容玉只觉得某根神经末端突然抽搐,一股难以言喻的疼痛立刻蔓延到整个脑部。她忍住疼痛,轻轻抽着气:“你之前跟我说,你舅舅怀疑玄襄才是幕后凶手,是他用氰化钾杀死计都。重叔可是从来不下没把握的结论,不做没把握的事,他为何会这么有把握猜测是玄襄,只会是因为他知道那个凶手是谁。你说我说的对吗?”

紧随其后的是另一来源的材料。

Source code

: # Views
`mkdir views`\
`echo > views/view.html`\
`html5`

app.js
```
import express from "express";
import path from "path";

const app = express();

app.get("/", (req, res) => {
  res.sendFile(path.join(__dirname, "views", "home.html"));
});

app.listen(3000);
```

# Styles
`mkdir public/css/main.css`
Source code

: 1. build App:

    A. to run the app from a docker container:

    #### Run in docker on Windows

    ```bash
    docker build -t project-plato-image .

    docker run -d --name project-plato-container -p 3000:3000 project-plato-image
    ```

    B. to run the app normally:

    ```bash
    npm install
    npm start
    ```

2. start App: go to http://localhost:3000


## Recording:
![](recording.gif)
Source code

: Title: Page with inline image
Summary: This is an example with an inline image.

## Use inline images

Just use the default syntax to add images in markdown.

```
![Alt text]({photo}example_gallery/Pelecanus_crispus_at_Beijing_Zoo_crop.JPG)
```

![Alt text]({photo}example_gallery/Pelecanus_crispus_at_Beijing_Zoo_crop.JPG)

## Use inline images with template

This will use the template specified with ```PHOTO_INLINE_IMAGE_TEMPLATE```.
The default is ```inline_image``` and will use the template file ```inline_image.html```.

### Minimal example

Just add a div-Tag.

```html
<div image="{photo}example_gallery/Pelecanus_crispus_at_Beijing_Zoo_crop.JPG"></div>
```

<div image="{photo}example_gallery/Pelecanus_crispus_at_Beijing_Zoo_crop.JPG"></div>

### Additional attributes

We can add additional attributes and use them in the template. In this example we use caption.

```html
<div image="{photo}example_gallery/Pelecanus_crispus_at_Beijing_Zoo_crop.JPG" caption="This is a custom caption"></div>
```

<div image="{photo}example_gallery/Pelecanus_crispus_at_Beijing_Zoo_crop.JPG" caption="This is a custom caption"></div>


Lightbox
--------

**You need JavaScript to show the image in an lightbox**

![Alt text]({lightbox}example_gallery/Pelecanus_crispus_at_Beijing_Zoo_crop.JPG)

“就因为他这么有把握,那个人除了他自己,还能是谁?”

番外 七日奏鸣曲

琏钰脸上更是阴沉,接二连三地刺下银针。

容玉只觉得冷汗几乎将她的衣服浸透了,全身抽搐着几乎失去知觉,甚至说话间牙齿都开始磕碰。她依然看着那个角落里蜷缩的身影,她必须要保持正常的音调说更多的话,如果那个人真的是她认识的人,一定会听出她的声音。

她说的话越多,那人认出她的机会就越大。

隔了一会儿,琏钰似乎也拿她没辙,站起身道:“没想到你的意志力比我想的要强,也罢,你就慢慢熬,我看你能忍到几时。”她走到门边,对胡满道:“看住她,别让她跑了。”

琏钰离开,整个屋子陡然寂静了下来。

胡满坐在门边打瞌睡,打一阵呼噜,又突然醒过来警觉地看着他们,隔了一会儿,又再次迷糊起来。

容玉竭尽全力坐起身来,忽然看到角落边的那个黑影动了动,突然靠过来抓住她手腕的绳子,几下便割断了。容玉接着微弱的光线看到他的脸,震惊地说不出话来。他正要把她脚上的绳子也割断的时候,胡满忽然醒了,怒骂了一句:“你这他娘的疯子,又来坏事!”

他上前一步,一把抓住那人。那个人喉间发出低沉的喘息,转过身同他厮打起来。胡满人高马大,占据了很大的优势,只是那人似乎十分悲愤,他一时倒不能把对方制服。

容玉捡起掉在地上的小刀,几下割断了脚腕上的绳子,看准附近的消防栓,拿起靠墙的椅子将消防栓外的玻璃隔层击碎,拿起里面的灭火器。

胡满正将人按着,拧住对方的脖子,将他的额头往地面上磕,容玉回转身,用灭火器对准他一阵喷。这是泡沫式的灭火器,是利用硫酸铝和碳酸氢钠溶液互相反应产生二氧化碳,只要足够量,定能让人产生窒息。

胡满身体健壮,虽被喷了满脸泡沫,却还要低吼着扑上来。

容玉扔下灭火器,返身拿起之前击碎消防栓玻璃的椅子,朝他抡了过去。

她放下椅子,呼吸急促,刚才虽然只是几个动作,却几乎消耗了她所有的体力。她平复了一下呼吸,往前走了几步,蹲下身,扶起倒在地上的男人:“李师兄。”

那个人是李彦卿。

他还没有死。

在这个每个人都各怀心思的别墅里,她无法信任任何人,但是现在却发现自己仍然有一个站在同一战线的同盟。

李彦卿缓缓坐起身,吐出一口带着血的唾沫:“我已经发邮件给你,让你不要来,你怎么还是来了?”

容玉微微一笑:“不知道,就是感觉一定要来。”

她捡起绳子,把胡满的四肢都绑起来,用的还是手术的十字结。胡满脸上的二氧化碳泡沫已经散尽,脸色发青。

李彦卿一把拉住她:“你赶紧去收拾东西,立刻就走!”

容玉被他硬拖了几步,方才稳住身体:“你不走?”

“一起走,现在就走。”李彦卿脸色发青,呼吸急促,“这里没有一个好人,全都是疯子。尤其是那个叫玄襄的,他就是魔鬼,你要堤防他!”

容玉吃了一惊,随即不动声色:“为什么?”

李彦卿从口袋里摸索了半天,塞给她两页皱巴巴的纸:“这是最重要的两页实验记录,你来收好。”他在口袋里翻找的时候,左臂有些不便,像是受了伤。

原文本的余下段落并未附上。